* **REQUIRED WORK**: Filter the entries, keeping every line with the word "name".

* **RECORDS FOR PROCESSING**:
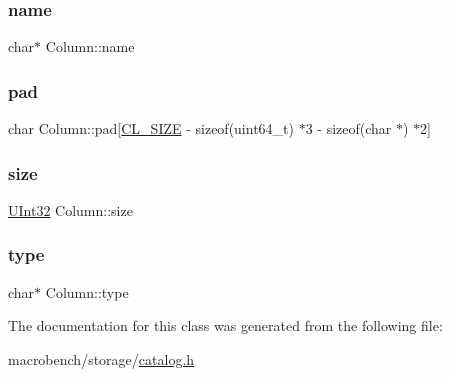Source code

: \subsubsection{\texorpdfstring{name}{name}}
{\footnotesize\ttfamily char$\ast$ Column\+::name}

\mbox{\label{classColumn_ad463769a3fac16353aae885d74068683}} 
\subsubsection{\texorpdfstring{pad}{pad}}
{\footnotesize\ttfamily char Column\+::pad\mbox{[}\hyperlink{config_8h_aa18ff96566bf8c1f4cd38c1e7bc4ca80}{C\+L\+\_\+\+S\+I\+ZE} -\/ sizeof(uint64\+\_\+t) $\ast$3 -\/ sizeof(char $\ast$) $\ast$2\mbox{]}}

\mbox{\label{classColumn_a21899c8b3d8fcbc223756f2f333f53a7}} 
\subsubsection{\texorpdfstring{size}{size}}
{\footnotesize\ttfamily \hyperlink{global_8h_a7e8aeec7b6541935dfc6f608cd5170ce}{U\+Int32} Column\+::size}

\mbox{\label{classColumn_ac611ef0cc4f2814c13e04fa664806026}} 
\subsubsection{\texorpdfstring{type}{type}}
{\footnotesize\ttfamily char$\ast$ Column\+::type}



The documentation for this class was generated from the following file\+:\begin{DoxyCompactItemize}
\item 
macrobench/storage/\hyperlink{catalog_8h}{catalog.\+h}\end{DoxyCompactItemize}

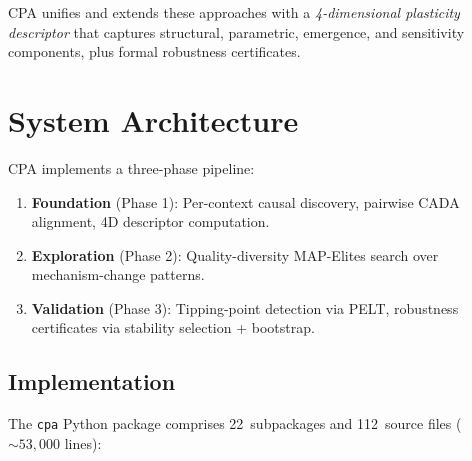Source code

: \documentclass[11pt]{article}
\newcommand{\cpa}{\textsc{CPA}}
\begin{document}
\cpa{} unifies and extends these approaches with a \emph{4-dimensional
plasticity descriptor} that captures structural, parametric, emergence,
and sensitivity components, plus formal robustness certificates.

\section{System Architecture}

\cpa{} implements a three-phase pipeline:

\begin{enumerate}[nosep]
  \item \textbf{Foundation} (Phase 1): Per-context causal discovery,
    pairwise CADA alignment, 4D descriptor computation.
  \item \textbf{Exploration} (Phase 2): Quality-diversity MAP-Elites
    search over mechanism-change patterns.
  \item \textbf{Validation} (Phase 3): Tipping-point detection via
    PELT, robustness certificates via stability selection + bootstrap.
\end{enumerate}

\subsection{Implementation}

The \texttt{cpa} Python package comprises 22~subpackages and
112~source files (${\sim}53{,}000$ lines):
\end{document}

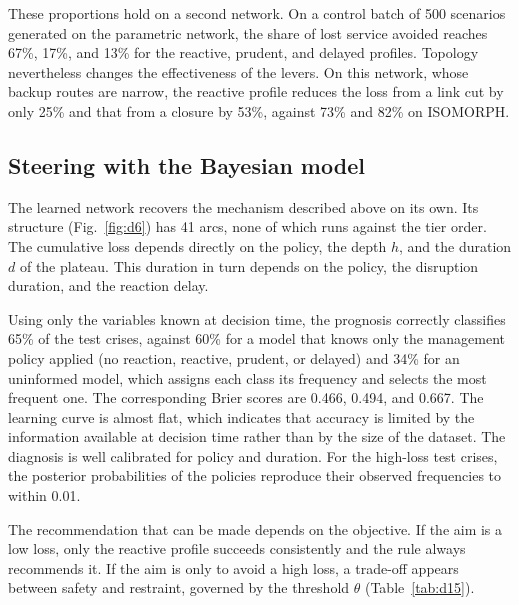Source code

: These proportions hold on a second network. On a control batch of 500 scenarios generated on the parametric network, the share of lost service avoided reaches 67\%, 17\%, and 13\% for the reactive, prudent, and delayed profiles. Topology nevertheless changes the effectiveness of the levers. On this network, whose backup routes are narrow, the reactive profile reduces the loss from a link cut by only 25\% and that from a closure by 53\%, against 73\% and 82\% on ISOMORPH.

\subsection{Steering with the Bayesian model}
\label{sec:4.3}

The learned network recovers the mechanism described above on its own. Its structure (Fig.~\ref{fig:d6}) has 41 arcs, none of which runs against the tier order. The cumulative loss depends directly on the policy, the depth $h$, and the duration $d$ of the plateau. This duration in turn depends on the policy, the disruption duration, and the reaction delay.

\begin{center}
\resizebox{\textwidth}{!}{}
\label{fig:d6}
\end{center}

Using only the variables known at decision time, the prognosis correctly classifies 65\% of the test crises, against 60\% for a model that knows only the management policy applied (no reaction, reactive, prudent, or delayed) and 34\% for an uninformed model, which assigns each class its frequency and selects the most frequent one. The corresponding Brier scores are 0.466, 0.494, and 0.667. The learning curve is almost flat, which indicates that accuracy is limited by the information available at decision time rather than by the size of the dataset. The diagnosis is well calibrated for policy and duration. For the high-loss test crises, the posterior probabilities of the policies reproduce their observed frequencies to within 0.01.

The recommendation that can be made depends on the objective. If the aim is a low loss, only the reactive profile succeeds consistently and the rule always recommends it. If the aim is only to avoid a high loss, a trade-off appears between safety and restraint, governed by the threshold $\theta$ (Table~\ref{tab:d15}).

* **EXERCISE RESULT**:
: \subsubsection{\texorpdfstring{name}{name}}
{\footnotesize\ttfamily char$\ast$ Column\+::name}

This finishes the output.